In cross-examining Bender, lawyer Jesus M. Suarez spoke in sweeping superlatives about Trump while questioning the accountant about the magnitude of working “for the 45th president of the United States, possibly even the 47th president of the United States.”
A lawyer for the state drew laughter in the courtroom when he objected to the question, citing relevance.
As for the gag order, without naming Trump, Engoron said that a defendant in the case “posted to a social media account a disparaging, untrue and personally identifying post about a member of my staff.” He added that “personal attacks on members of my court staff are unacceptable, not appropriate, and I will not tolerate them.”
Trump had already deleted the post. Engoron said he ordered it gone.
Trump also commented on the clerk's role with the judge on Monday, saying that she “should not be allowed to be in his ear on every single question” and “hates Trump.”
The gag order came after Trump and lawyers for both sides repeatedly went into court behind closed doors during Tuesday's lunch break. They had another private discussion after testimony ended, with journalists and others shooed again from the courtroom.
Trump emerged saying that he'd be back Wednesday.
Earlier, he reiterated key points of his defense, including that the financial statements bore disclaimers saying that they weren't audited and that others “might reach different conclusions” about his financial position if they had more information.
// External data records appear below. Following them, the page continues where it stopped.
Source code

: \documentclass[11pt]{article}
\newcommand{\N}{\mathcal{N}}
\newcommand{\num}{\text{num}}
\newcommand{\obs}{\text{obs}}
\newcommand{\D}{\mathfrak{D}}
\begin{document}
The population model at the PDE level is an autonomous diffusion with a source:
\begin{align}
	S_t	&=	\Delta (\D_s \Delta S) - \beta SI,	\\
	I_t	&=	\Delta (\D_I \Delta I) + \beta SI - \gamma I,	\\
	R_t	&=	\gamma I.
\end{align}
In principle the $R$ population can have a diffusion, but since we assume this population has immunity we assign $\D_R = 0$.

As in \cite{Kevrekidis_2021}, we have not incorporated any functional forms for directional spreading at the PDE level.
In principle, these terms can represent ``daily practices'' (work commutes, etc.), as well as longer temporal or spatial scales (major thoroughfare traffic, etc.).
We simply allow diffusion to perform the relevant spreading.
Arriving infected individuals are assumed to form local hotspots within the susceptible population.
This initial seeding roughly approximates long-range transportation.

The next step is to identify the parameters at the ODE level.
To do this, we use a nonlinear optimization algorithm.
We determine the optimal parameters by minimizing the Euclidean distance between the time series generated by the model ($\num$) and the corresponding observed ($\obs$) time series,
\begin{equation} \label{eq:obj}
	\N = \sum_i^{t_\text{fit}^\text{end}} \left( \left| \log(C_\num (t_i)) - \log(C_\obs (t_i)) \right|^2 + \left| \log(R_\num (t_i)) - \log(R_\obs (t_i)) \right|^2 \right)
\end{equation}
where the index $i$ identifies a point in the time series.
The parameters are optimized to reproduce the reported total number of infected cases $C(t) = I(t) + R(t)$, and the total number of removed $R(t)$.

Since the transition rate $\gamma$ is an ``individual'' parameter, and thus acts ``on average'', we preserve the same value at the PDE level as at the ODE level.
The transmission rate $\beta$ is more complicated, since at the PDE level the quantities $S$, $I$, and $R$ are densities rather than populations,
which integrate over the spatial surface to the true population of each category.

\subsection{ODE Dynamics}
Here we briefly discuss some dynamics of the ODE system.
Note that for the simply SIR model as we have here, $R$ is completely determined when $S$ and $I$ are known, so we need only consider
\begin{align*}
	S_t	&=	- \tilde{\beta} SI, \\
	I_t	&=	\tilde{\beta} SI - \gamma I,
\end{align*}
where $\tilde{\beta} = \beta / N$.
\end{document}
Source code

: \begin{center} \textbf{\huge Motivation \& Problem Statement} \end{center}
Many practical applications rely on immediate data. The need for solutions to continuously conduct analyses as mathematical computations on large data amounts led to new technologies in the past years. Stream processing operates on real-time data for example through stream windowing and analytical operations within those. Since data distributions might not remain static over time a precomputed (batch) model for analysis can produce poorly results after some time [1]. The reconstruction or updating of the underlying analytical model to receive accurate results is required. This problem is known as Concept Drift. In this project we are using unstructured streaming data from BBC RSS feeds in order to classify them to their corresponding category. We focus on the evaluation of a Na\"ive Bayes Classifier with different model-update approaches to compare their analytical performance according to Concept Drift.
“This case is a scam. It can't be fraud when you've told institutions to do their own work,” Trump said Tuesday.
Trump plans to testify later in the trial, but he doesn't have to attend it now. While grumbling that he'd rather be on the campaign trail, the Republican former president and 2024 GOP front-runner has used the waiting cameras in a courthouse hallway as a microphone for political messaging.
James scored an early victory when Engoron, a Democrat, ruled last week that Trump committed fraud by exaggerating the size of his penthouse at Trump Tower, claiming his Mar-a-Lago club in Florida was worth as much as $739 million and putting similar oversized valuations on office towers, golf courses and other assets.
The non-jury trial concerns six remaining claims in the lawsuit and how much Trump might owe in penalties. James is seeking $250 million and a ban on Trump doing business in New York. The judge has already ruled that some of Trump's companies should be dissolved as punishment.
Trump's lawyers said the financial statements were legitimate representations of the worth of unique luxury properties, made even more valuable because of their association with Trump.
The trial is expected to last into December.